:: Source texts of formatted documents ::

'''

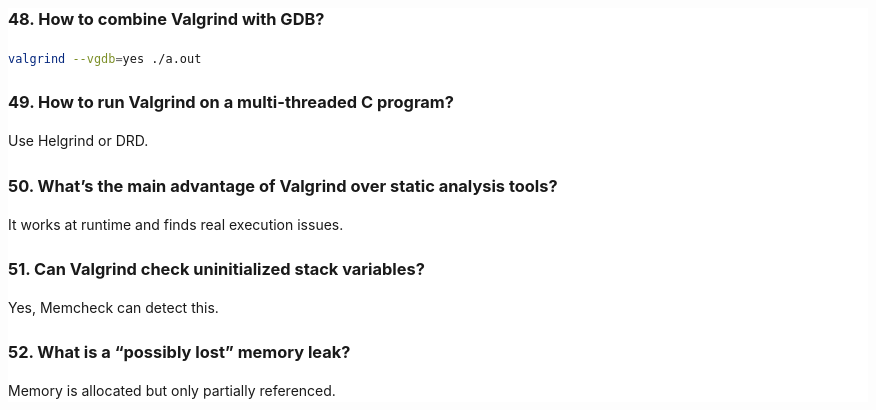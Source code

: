 ### 48. How to combine Valgrind with GDB?
```bash
valgrind --vgdb=yes ./a.out
```

### 49. How to run Valgrind on a multi-threaded C program?
Use Helgrind or DRD.

### 50. What’s the main advantage of Valgrind over static analysis tools?
It works at runtime and finds real execution issues.

### 51. Can Valgrind check uninitialized stack variables?
Yes, Memcheck can detect this.

### 52. What is a “possibly lost” memory leak?
Memory is allocated but only partially referenced.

'''

:: Work instruction ::
State only how many lines above contain "What".

:: Solved problem ::
2